§ Available data

───

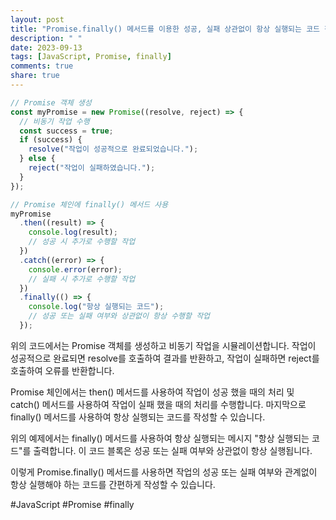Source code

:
 ```yaml
---
layout: post
title: "Promise.finally() 메서드를 이용한 성공, 실패 상관없이 항상 실행되는 코드 작성"
description: " "
date: 2023-09-13
tags: [JavaScript, Promise, finally]
comments: true
share: true
---
```


```javascript
// Promise 객체 생성
const myPromise = new Promise((resolve, reject) => {
  // 비동기 작업 수행
  const success = true;
  if (success) {
    resolve("작업이 성공적으로 완료되었습니다.");
  } else {
    reject("작업이 실패하였습니다.");
  }
});

// Promise 체인에 finally() 메서드 사용
myPromise
  .then((result) => {
    console.log(result);
    // 성공 시 추가로 수행할 작업
  })
  .catch((error) => {
    console.error(error);
    // 실패 시 추가로 수행할 작업
  })
  .finally(() => {
    console.log("항상 실행되는 코드");
    // 성공 또는 실패 여부와 상관없이 항상 수행할 작업
  });
```

위의 코드에서는 Promise 객체를 생성하고 비동기 작업을 시뮬레이션합니다. 작업이 성공적으로 완료되면 resolve를 호출하여 결과를 반환하고, 작업이 실패하면 reject를 호출하여 오류를 반환합니다.

Promise 체인에서는 then() 메서드를 사용하여 작업이 성공 했을 때의 처리 및 catch() 메서드를 사용하여 작업이 실패 했을 때의 처리를 수행합니다. 마지막으로 finally() 메서드를 사용하여 항상 실행되는 코드를 작성할 수 있습니다.

위의 예제에서는 finally() 메서드를 사용하여 항상 실행되는 메시지 "항상 실행되는 코드"를 출력합니다. 이 코드 블록은 성공 또는 실패 여부와 상관없이 항상 실행됩니다.

이렇게 Promise.finally() 메서드를 사용하면 작업의 성공 또는 실패 여부와 관계없이 항상 실행해야 하는 코드를 간편하게 작성할 수 있습니다.

#JavaScript #Promise #finally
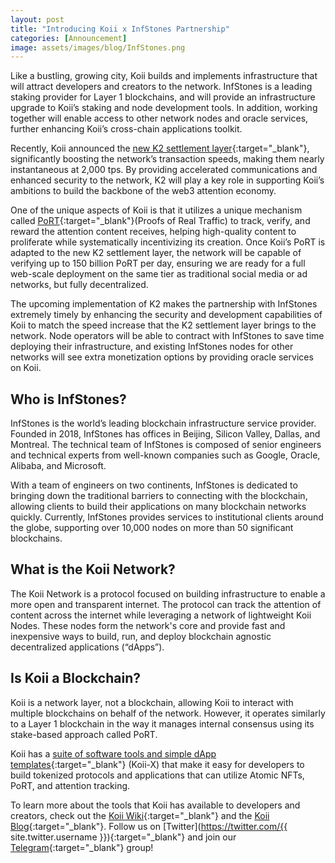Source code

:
 ```yaml
---
layout: post
title: "Introducing Koii x InfStones Partnership"
categories: [Announcement]
image: assets/images/blog/InfStones.png
---
```


Like a bustling, growing city, Koii builds and implements infrastructure that will attract developers and creators to the network. InfStones is a leading staking provider for Layer 1 blockchains, and will provide an infrastructure upgrade to Koii’s staking and node development tools. In addition, working together will enable access to other network nodes and oracle services, further enhancing Koii’s cross-chain applications toolkit.

Recently, Koii announced the [new K2 settlement layer](/Koii-Announces-K2/){:target="\_blank"}, significantly boosting the network’s transaction speeds, making them nearly instantaneous at 2,000 tps. By providing accelerated communications and enhanced security to the network, K2 will play a key role in supporting Koii’s ambitions to build the backbone of the web3 attention economy.

One of the unique aspects of Koii is that it utilizes a unique mechanism called [PoRT](https://koii.network/proofs-of-real-traffic.pdf){:target="\_blank"}(Proofs of Real Traffic) to track, verify, and reward the attention content receives, helping high-quality content to proliferate while systematically incentivizing its creation. Once Koii’s PoRT is adapted to the new K2 settlement layer, the network will be capable of verifying up to 150 billion PoRT per day, ensuring we are ready for a full web-scale deployment on the same tier as traditional social media or ad networks, but fully decentralized.

The upcoming implementation of K2 makes the partnership with InfStones extremely timely by enhancing the security and development capabilities of Koii to match the speed increase that the K2 settlement layer brings to the network. Node operators will be able to contract with InfStones to save time deploying their infrastructure, and existing InfStones nodes for other networks will see extra monetization options by providing oracle services on Koii.

## Who is InfStones?

InfStones is the world’s leading blockchain infrastructure service provider. Founded in 2018, InfStones has offices in Beijing, Silicon Valley, Dallas, and Montreal. The technical team of InfStones is composed of senior engineers and technical experts from well-known companies such as Google, Oracle, Alibaba, and Microsoft.

 With a team of engineers on two continents, InfStones is dedicated to bringing down the traditional barriers to connecting with the blockchain, allowing clients to build their applications on many blockchain networks quickly. Currently, InfStones provides services to institutional clients around the globe, supporting over 10,000 nodes on more than 50 significant blockchains.

## What is the Koii Network?

The Koii Network is a protocol focused on building infrastructure to enable a more open and transparent internet. The protocol can track the attention of content across the internet while leveraging a network of lightweight Koii Nodes. These nodes form the network's core and provide fast and inexpensive ways to build, run, and deploy blockchain agnostic decentralized applications (“dApps”).

## Is Koii a Blockchain?

Koii is a network layer, not a blockchain, allowing Koii to interact with multiple blockchains on behalf of the network. However, it operates similarly to a Layer 1 blockchain in the way it manages internal consensus using its stake-based approach called PoRT.

Koii has a [suite of software tools and simple dApp templates](https://docs.koii.network/koii-software-toolkit-sdk/what-is-the-koii-sdk){:target="\_blank"} (Koii-X) that make it easy for developers to build tokenized protocols and applications that can utilize Atomic NFTs, PoRT, and attention tracking.

To learn more about the tools that Koii has available to developers and creators, check out the [Koii Wiki](http://docs.koii.network){:target="\_blank"} and the [Koii Blog](https://blog.koii.network){:target="\_blank"}. Follow us on [Twitter](https://twitter.com/{{ site.twitter.username }}){:target="\_blank"} and join our [Telegram](https://t.me/koiinetwork){:target="\_blank"} group!
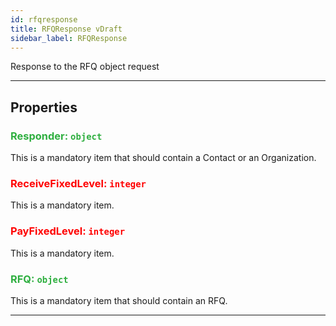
 ```yaml
---
id: rfqresponse
title: RFQResponse vDraft
sidebar_label: RFQResponse
---
```


Response to the RFQ object request

---

## Properties

###  <span style="color:#2faf40">Responder: `object`</span>

This is a mandatory item that should contain a Contact or an Organization.

###  <span style="color:#ff0000">ReceiveFixedLevel: `integer`</span>

This is a mandatory item.

###  <span style="color:#ff0000">PayFixedLevel: `integer`</span>

This is a mandatory item.

###  <span style="color:#2faf40">RFQ: `object`</span>

This is a mandatory item that should contain an RFQ.

---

───

§ What you should do
Exclude every picture and restate the listing word for word.

§ Exercise response
Source code

:
 ```yaml
---
layout: post
title: "Promise.finally() 메서드를 이용한 성공, 실패 상관없이 항상 실행되는 코드 작성"
description: " "
date: 2023-09-13
tags: [JavaScript, Promise, finally]
comments: true
share: true
---
```


```javascript
// Promise 객체 생성
const myPromise = new Promise((resolve, reject) => {
  // 비동기 작업 수행
  const success = true;
  if (success) {
    resolve("작업이 성공적으로 완료되었습니다.");
  } else {
    reject("작업이 실패하였습니다.");
  }
});

// Promise 체인에 finally() 메서드 사용
myPromise
  .then((result) => {
    console.log(result);
    // 성공 시 추가로 수행할 작업
  })
  .catch((error) => {
    console.error(error);
    // 실패 시 추가로 수행할 작업
  })
  .finally(() => {
    console.log("항상 실행되는 코드");
    // 성공 또는 실패 여부와 상관없이 항상 수행할 작업
  });
```

위의 코드에서는 Promise 객체를 생성하고 비동기 작업을 시뮬레이션합니다. 작업이 성공적으로 완료되면 resolve를 호출하여 결과를 반환하고, 작업이 실패하면 reject를 호출하여 오류를 반환합니다.

Promise 체인에서는 then() 메서드를 사용하여 작업이 성공 했을 때의 처리 및 catch() 메서드를 사용하여 작업이 실패 했을 때의 처리를 수행합니다. 마지막으로 finally() 메서드를 사용하여 항상 실행되는 코드를 작성할 수 있습니다.

위의 예제에서는 finally() 메서드를 사용하여 항상 실행되는 메시지 "항상 실행되는 코드"를 출력합니다. 이 코드 블록은 성공 또는 실패 여부와 상관없이 항상 실행됩니다.

이렇게 Promise.finally() 메서드를 사용하면 작업의 성공 또는 실패 여부와 관계없이 항상 실행해야 하는 코드를 간편하게 작성할 수 있습니다.

#JavaScript #Promise #finally
Source code

:
 ```yaml
---
layout: post
title: "Introducing Koii x InfStones Partnership"
categories: [Announcement]
image: assets/images/blog/InfStones.png
---
```


Like a bustling, growing city, Koii builds and implements infrastructure that will attract developers and creators to the network. InfStones is a leading staking provider for Layer 1 blockchains, and will provide an infrastructure upgrade to Koii’s staking and node development tools. In addition, working together will enable access to other network nodes and oracle services, further enhancing Koii’s cross-chain applications toolkit.

Recently, Koii announced the [new K2 settlement layer](/Koii-Announces-K2/){:target="\_blank"}, significantly boosting the network’s transaction speeds, making them nearly instantaneous at 2,000 tps. By providing accelerated communications and enhanced security to the network, K2 will play a key role in supporting Koii’s ambitions to build the backbone of the web3 attention economy.

One of the unique aspects of Koii is that it utilizes a unique mechanism called [PoRT](https://koii.network/proofs-of-real-traffic.pdf){:target="\_blank"}(Proofs of Real Traffic) to track, verify, and reward the attention content receives, helping high-quality content to proliferate while systematically incentivizing its creation. Once Koii’s PoRT is adapted to the new K2 settlement layer, the network will be capable of verifying up to 150 billion PoRT per day, ensuring we are ready for a full web-scale deployment on the same tier as traditional social media or ad networks, but fully decentralized.

The upcoming implementation of K2 makes the partnership with InfStones extremely timely by enhancing the security and development capabilities of Koii to match the speed increase that the K2 settlement layer brings to the network. Node operators will be able to contract with InfStones to save time deploying their infrastructure, and existing InfStones nodes for other networks will see extra monetization options by providing oracle services on Koii.

## Who is InfStones?

InfStones is the world’s leading blockchain infrastructure service provider. Founded in 2018, InfStones has offices in Beijing, Silicon Valley, Dallas, and Montreal. The technical team of InfStones is composed of senior engineers and technical experts from well-known companies such as Google, Oracle, Alibaba, and Microsoft.

 With a team of engineers on two continents, InfStones is dedicated to bringing down the traditional barriers to connecting with the blockchain, allowing clients to build their applications on many blockchain networks quickly. Currently, InfStones provides services to institutional clients around the globe, supporting over 10,000 nodes on more than 50 significant blockchains.

## What is the Koii Network?

The Koii Network is a protocol focused on building infrastructure to enable a more open and transparent internet. The protocol can track the attention of content across the internet while leveraging a network of lightweight Koii Nodes. These nodes form the network's core and provide fast and inexpensive ways to build, run, and deploy blockchain agnostic decentralized applications (“dApps”).

## Is Koii a Blockchain?

Koii is a network layer, not a blockchain, allowing Koii to interact with multiple blockchains on behalf of the network. However, it operates similarly to a Layer 1 blockchain in the way it manages internal consensus using its stake-based approach called PoRT.

Koii has a [suite of software tools and simple dApp templates](https://docs.koii.network/koii-software-toolkit-sdk/what-is-the-koii-sdk){:target="\_blank"} (Koii-X) that make it easy for developers to build tokenized protocols and applications that can utilize Atomic NFTs, PoRT, and attention tracking.

To learn more about the tools that Koii has available to developers and creators, check out the [Koii Wiki](http://docs.koii.network){:target="\_blank"} and the [Koii Blog](https://blog.koii.network){:target="\_blank"}. Follow us on [Twitter](https://twitter.com/{{ site.twitter.username }}){:target="\_blank"} and join our [Telegram](https://t.me/koiinetwork){:target="\_blank"} group!
 ```yaml
---
id: rfqresponse
title: RFQResponse vDraft
sidebar_label: RFQResponse
---
```


Response to the RFQ object request

---

## Properties

###  <span style="color:#2faf40">Responder: `object`</span>

This is a mandatory item that should contain a Contact or an Organization.

###  <span style="color:#ff0000">ReceiveFixedLevel: `integer`</span>

This is a mandatory item.

###  <span style="color:#ff0000">PayFixedLevel: `integer`</span>

This is a mandatory item.

###  <span style="color:#2faf40">RFQ: `object`</span>

This is a mandatory item that should contain an RFQ.

---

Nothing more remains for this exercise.